--- EXERCISE OBJECTIVE ---
Below are the data; count the lines with the string "Alves" in them and give that number only.

Stored items:
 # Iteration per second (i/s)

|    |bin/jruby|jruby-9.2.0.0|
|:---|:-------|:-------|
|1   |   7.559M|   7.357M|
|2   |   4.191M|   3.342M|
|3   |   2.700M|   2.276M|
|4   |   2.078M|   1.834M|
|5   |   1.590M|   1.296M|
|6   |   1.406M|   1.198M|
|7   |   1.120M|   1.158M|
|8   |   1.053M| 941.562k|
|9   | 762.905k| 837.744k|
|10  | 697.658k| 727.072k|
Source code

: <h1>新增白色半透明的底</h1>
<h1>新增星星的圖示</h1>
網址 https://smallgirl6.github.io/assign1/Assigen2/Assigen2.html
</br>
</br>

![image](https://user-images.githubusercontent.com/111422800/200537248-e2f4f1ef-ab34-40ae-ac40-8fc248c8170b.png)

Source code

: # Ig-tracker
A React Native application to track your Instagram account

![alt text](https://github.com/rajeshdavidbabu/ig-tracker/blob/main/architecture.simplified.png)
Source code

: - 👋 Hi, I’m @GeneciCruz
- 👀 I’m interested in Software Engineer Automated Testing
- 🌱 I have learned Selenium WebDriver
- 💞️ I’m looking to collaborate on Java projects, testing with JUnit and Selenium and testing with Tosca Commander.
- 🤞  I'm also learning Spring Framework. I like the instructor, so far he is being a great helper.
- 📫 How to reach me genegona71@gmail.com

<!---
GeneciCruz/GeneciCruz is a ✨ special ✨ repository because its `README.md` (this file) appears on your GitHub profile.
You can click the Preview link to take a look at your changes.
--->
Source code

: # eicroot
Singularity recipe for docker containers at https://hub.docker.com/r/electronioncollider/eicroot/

--

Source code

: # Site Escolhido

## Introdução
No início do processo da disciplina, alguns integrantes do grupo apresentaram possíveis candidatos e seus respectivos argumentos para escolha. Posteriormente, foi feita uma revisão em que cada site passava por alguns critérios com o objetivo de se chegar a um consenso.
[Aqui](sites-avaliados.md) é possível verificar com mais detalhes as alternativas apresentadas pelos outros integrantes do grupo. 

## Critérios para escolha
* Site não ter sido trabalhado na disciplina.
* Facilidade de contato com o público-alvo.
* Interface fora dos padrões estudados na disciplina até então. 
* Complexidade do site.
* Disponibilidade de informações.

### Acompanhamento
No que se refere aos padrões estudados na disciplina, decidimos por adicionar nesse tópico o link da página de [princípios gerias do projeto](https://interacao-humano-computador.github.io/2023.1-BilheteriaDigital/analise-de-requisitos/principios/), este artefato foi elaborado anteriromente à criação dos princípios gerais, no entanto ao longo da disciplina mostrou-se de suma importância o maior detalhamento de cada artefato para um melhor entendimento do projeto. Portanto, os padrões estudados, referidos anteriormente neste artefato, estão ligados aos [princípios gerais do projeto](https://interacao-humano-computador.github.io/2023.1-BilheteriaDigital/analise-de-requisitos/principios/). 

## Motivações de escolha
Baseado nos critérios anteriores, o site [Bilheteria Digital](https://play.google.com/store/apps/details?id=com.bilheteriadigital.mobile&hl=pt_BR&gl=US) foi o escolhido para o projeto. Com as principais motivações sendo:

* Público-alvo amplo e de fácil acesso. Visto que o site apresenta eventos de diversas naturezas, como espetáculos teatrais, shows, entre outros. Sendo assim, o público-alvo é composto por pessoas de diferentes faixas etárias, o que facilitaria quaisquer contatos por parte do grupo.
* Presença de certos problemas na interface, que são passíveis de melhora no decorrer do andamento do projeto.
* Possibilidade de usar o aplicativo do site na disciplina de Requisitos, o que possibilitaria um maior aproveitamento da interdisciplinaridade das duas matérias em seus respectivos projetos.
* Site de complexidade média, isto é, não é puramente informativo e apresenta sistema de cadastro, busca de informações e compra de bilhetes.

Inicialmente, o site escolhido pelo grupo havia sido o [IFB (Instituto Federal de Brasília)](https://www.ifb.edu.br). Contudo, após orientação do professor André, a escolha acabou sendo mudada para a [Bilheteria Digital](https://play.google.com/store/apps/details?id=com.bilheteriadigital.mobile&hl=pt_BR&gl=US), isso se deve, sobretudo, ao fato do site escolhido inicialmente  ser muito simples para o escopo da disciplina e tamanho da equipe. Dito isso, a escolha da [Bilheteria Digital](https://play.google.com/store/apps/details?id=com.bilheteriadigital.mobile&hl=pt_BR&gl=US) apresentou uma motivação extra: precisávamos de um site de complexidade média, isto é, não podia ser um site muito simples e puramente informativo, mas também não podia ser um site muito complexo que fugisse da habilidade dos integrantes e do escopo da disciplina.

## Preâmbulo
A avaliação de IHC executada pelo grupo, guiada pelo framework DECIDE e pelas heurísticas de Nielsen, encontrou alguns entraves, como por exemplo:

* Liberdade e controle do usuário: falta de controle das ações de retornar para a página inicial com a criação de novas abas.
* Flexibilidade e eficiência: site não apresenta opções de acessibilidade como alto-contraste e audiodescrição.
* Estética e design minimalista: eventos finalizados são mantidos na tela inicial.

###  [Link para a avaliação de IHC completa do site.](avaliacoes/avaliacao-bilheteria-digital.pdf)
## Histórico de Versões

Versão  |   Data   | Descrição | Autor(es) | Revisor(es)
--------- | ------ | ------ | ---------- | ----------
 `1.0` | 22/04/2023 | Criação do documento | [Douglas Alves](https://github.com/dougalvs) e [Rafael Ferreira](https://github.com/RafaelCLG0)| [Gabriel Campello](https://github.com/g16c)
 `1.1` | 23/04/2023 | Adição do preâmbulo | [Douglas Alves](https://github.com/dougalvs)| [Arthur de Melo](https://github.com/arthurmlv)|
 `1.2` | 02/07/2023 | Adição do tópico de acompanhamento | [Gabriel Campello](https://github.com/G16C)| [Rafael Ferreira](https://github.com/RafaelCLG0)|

==

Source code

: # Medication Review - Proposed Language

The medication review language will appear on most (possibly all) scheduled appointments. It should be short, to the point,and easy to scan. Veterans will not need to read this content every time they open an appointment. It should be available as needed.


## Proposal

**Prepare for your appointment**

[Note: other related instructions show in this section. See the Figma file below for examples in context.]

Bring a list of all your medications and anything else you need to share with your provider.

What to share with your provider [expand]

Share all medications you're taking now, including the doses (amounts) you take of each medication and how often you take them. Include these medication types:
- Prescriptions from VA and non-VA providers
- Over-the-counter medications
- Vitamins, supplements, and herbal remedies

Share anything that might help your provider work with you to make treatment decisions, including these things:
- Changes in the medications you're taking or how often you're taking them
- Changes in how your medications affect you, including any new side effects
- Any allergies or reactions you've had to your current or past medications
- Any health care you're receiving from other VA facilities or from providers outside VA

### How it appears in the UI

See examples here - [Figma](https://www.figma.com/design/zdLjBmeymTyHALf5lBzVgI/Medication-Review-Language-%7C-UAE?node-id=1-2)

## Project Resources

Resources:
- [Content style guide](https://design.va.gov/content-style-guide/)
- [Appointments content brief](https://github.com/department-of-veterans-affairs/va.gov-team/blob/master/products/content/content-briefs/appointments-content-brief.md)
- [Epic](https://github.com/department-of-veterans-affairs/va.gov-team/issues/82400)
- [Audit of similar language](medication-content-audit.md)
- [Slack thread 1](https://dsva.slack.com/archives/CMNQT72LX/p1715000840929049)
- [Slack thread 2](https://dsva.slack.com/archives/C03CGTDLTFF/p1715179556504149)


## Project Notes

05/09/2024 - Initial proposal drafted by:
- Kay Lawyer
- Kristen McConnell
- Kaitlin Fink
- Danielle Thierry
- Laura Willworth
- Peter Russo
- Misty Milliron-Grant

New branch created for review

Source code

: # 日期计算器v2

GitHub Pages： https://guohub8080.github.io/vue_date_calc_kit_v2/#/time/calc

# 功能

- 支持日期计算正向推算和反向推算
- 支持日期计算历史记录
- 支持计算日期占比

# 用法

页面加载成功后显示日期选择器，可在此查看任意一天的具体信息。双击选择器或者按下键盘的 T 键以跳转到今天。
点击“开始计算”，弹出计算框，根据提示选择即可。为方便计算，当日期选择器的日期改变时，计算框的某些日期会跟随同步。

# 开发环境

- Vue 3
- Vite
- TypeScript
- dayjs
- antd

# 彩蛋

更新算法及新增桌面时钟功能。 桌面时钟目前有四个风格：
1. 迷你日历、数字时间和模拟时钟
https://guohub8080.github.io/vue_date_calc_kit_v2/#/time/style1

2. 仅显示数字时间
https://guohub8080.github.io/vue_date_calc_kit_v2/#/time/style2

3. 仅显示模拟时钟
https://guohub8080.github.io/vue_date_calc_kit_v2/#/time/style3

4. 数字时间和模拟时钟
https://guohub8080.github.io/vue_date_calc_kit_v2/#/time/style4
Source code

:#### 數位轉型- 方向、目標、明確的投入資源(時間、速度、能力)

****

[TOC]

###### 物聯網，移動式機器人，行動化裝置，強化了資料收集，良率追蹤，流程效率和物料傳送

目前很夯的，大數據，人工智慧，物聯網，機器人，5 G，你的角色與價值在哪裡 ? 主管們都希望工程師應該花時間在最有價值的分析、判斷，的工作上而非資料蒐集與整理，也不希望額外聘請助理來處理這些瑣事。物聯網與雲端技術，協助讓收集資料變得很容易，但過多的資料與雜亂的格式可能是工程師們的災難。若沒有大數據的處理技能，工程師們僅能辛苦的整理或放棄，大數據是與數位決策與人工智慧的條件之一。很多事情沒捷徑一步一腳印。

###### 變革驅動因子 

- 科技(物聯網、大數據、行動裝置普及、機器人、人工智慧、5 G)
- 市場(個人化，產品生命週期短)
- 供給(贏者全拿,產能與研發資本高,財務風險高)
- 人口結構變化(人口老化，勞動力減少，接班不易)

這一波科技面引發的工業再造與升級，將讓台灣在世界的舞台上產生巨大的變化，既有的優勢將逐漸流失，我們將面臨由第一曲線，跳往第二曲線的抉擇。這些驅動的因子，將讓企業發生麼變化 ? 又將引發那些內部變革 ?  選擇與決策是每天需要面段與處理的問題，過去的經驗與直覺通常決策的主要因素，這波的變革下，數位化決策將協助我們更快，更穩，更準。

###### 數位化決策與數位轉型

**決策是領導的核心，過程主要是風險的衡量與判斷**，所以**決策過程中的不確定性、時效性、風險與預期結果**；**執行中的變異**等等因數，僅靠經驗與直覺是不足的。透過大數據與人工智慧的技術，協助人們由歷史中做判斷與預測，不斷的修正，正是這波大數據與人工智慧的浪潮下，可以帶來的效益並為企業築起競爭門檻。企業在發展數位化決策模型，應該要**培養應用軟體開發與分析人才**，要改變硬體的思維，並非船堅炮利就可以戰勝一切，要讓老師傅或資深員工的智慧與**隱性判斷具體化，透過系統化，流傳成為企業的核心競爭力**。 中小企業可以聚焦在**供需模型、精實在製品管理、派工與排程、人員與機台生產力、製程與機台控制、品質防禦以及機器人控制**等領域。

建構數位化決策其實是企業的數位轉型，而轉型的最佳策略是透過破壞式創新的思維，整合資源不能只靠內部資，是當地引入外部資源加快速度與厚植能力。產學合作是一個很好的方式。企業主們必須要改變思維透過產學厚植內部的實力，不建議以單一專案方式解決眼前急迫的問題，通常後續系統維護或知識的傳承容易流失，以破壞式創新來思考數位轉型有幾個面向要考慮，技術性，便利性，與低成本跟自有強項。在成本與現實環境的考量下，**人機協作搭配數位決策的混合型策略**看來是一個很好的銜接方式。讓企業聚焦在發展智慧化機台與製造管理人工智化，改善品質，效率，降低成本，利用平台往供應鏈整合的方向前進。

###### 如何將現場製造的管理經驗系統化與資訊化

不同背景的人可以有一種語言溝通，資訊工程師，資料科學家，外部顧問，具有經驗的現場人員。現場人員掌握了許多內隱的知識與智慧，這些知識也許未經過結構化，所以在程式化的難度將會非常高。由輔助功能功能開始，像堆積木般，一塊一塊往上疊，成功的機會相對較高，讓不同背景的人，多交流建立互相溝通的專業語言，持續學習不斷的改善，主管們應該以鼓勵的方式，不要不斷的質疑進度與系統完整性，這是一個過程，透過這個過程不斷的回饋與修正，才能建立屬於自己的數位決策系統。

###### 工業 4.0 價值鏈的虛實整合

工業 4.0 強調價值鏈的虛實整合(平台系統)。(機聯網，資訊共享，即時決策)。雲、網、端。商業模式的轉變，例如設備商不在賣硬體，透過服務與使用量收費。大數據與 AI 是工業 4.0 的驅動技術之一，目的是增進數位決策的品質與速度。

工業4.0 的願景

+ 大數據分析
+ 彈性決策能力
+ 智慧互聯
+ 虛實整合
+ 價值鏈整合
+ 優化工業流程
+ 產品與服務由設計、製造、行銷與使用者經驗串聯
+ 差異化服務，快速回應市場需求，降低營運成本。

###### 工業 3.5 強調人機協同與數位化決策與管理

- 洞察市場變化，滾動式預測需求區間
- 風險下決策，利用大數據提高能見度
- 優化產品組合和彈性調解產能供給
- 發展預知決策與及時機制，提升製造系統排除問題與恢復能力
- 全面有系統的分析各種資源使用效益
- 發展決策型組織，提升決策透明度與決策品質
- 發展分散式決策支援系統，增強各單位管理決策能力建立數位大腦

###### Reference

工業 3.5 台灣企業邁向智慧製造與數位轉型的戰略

--- OUTPUT FOR THIS EXERCISE ---
2